Tetapi sama seperti ia menganggap alam sebagai pelengkap pikiran yang diperlukan, demikian pula ia menganggap kekuatan, kebiasaan, dan tradisi sebagai pelengkap yang diperlukan dari pilihan kreatif.

Jadi, meskipun hukuman bekerja pada “diri yang lebih rendah” melalui ancaman, hukuman itu juga dapat merangsang “diri yang lebih tinggi” dengan menghasilkan kejutan yang memaksa perhatian pada tuntutan sosial yang sah.

Namun, fungsi negara secara paksa “menghalangi rintangan untuk kehidupan terbaik atau kebaikan bersama,” dan gagasan mempromosikan moralitas dengan paksa adalah “kontradiksi diri yang mutlak.”

Jadi, meskipun Bosanquet meminimalkan dan bahkan menyangkal realitas individu manusia, dia tidak menganjurkan langkah-langkah totaliter atau bahkan sosialistik.

Memang, seperti Bastiat, humas laissez-faire, menganggap bahwa masyarakat secara keseluruhan digerakkan oleh alasan impersonal, jadi Bosanquet percaya bahwa kecerdasan dimanifestasikan dalam masyarakat ke tingkat yang lebih besar daripada yang pernah ada pada orang tertentu.

Dia telah dikritik karena gagal membedakan antara masyarakat dan negara dan karena menyarankan bahwa negara tidak dapat berbuat salah. Ada keadilan dalam kritik sebelumnya, meskipun kita mungkin setuju bahwa kekuatan tidak dapat dihindarkan jika masyarakat maju ingin terus eksis.

Mengenai yang kedua, poin filosofis utama Bosanquet adalah bahwa pencurian, pembunuhan, dan semacamnya adalah konsep yang berlaku untuk orang-orang dalam suatu masyarakat, dan bahwa perang, penaklukan, perampasan, dan semacamnya adalah konsep dari jenis yang berbeda, yang berlaku untuk makhluk dari jenis yang berbeda.

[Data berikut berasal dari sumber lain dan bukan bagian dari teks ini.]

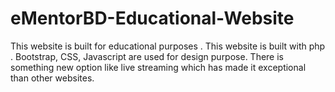 # eMentorBD-Educational-Website
This website is built for educational purposes . This website is built with php . Bootstrap, CSS, Javascript are used for design purpose. There is something new option like live streaming which has made it exceptional than other websites.
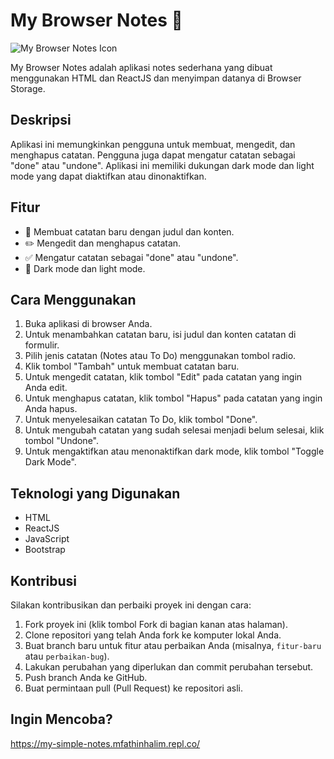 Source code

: # My Browser Notes 📝

![My Browser Notes Icon](https://tse1.mm.bing.net/th?q=anime%20icon%20manga)

My Browser Notes adalah aplikasi notes sederhana yang dibuat menggunakan HTML dan ReactJS dan menyimpan datanya di Browser Storage.

## Deskripsi

Aplikasi ini memungkinkan pengguna untuk membuat, mengedit, dan menghapus catatan. Pengguna juga dapat mengatur catatan sebagai "done" atau "undone". Aplikasi ini memiliki dukungan dark mode dan light mode yang dapat diaktifkan atau dinonaktifkan.

## Fitur

- 📝 Membuat catatan baru dengan judul dan konten.
- ✏️ Mengedit dan menghapus catatan.
- ✅ Mengatur catatan sebagai "done" atau "undone".
- 🌙 Dark mode dan light mode.

## Cara Menggunakan

1. Buka aplikasi di browser Anda.
2. Untuk menambahkan catatan baru, isi judul dan konten catatan di formulir.
3. Pilih jenis catatan (Notes atau To Do) menggunakan tombol radio.
4. Klik tombol "Tambah" untuk membuat catatan baru.
5. Untuk mengedit catatan, klik tombol "Edit" pada catatan yang ingin Anda edit.
6. Untuk menghapus catatan, klik tombol "Hapus" pada catatan yang ingin Anda hapus.
7. Untuk menyelesaikan catatan To Do, klik tombol "Done".
8. Untuk mengubah catatan yang sudah selesai menjadi belum selesai, klik tombol "Undone".
9. Untuk mengaktifkan atau menonaktifkan dark mode, klik tombol "Toggle Dark Mode".

## Teknologi yang Digunakan

- HTML
- ReactJS
- JavaScript
- Bootstrap

## Kontribusi

Silakan kontribusikan dan perbaiki proyek ini dengan cara:

1. Fork proyek ini (klik tombol Fork di bagian kanan atas halaman).
2. Clone repositori yang telah Anda fork ke komputer lokal Anda.
3. Buat branch baru untuk fitur atau perbaikan Anda (misalnya, `fitur-baru` atau `perbaikan-bug`).
4. Lakukan perubahan yang diperlukan dan commit perubahan tersebut.
5. Push branch Anda ke GitHub.
6. Buat permintaan pull (Pull Request) ke repositori asli.

## Ingin Mencoba?
https://my-simple-notes.mfathinhalim.repl.co/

Penjelasan Bosanquet tentang apa yang membuat mereka berbeda jenis sangat kompleks. Dia menunjukkan bahwa banyak kejahatan yang dilakukan atas nama negara hasil dari keinginan beberapa individu agen negara untuk mengambil jalan pintas atau untuk menyelamatkan masalah dan karenanya tidak dapat disalahkan untuk itu.

Selanjutnya, negara tidak dapat melakukan kesalahan yang merupakan konsekuensi dari keegoisan atau sensualitas individu. Di sisi lain, negara yang memerintahkan pembunuhan terhadap negarawan yang bermusuhan akan dengan tepat dikritik, bukan atas dasar pembunuhan tetapi “dengan tingkat kegagalannya untuk mengatasi tugas negara”.

Bosanquet tampaknya berarti bahwa ketika sebuah negara dikritik dengan benar, itu dibandingkan dengan spesimen yang lebih memadai dari jenisnya sendiri tetapi tidak disalahkan atau dihukum seperti halnya individu yang melanggar hukum. Bosanquet berpendapat bahwa negara adalah makhluk yang bertanggung jawab secara moral, tetapi mereka tidak dapat melakukan kesalahan dengan cara yang dapat dilakukan dan dilakukan oleh individu.

Negara gagal daripada melakukan kesalahan. Lebih jauh, ia menolak gagasan bahwa individu bersalah atas pembunuhan ketika suatu negara mengobarkan perang atau pencurian ketika mencaplok atau menyita; kritik moral apa pun, menurutnya, harus diarahkan terhadap agen yang bertanggung jawab secara moral, negara itu sendiri, dan kritik semacam itu harus berhubungan dengan tingkat umum kehidupan yang ditopang dan dipromosikannya.

Pada akhir Perang Dunia I, Bosanquet menentang seruan populer seperti “Gantung Kaiser” dan “Hukum Jerman,” dan meskipun dia mengatakan bahwa Liga Bangsa-Bangsa adalah “harapan dan perlindungan umat manusia,” dia percaya bahwa setiap anggota tidak boleh lagi menyerahkan diri. tanpa syarat untuk organisasi ini daripada individu laki-laki harus menyerahkan diri mereka sendiri tanpa syarat untuk pemerintah mereka sendiri.diskusi tentang contoh Bradley “ular laut itu ada.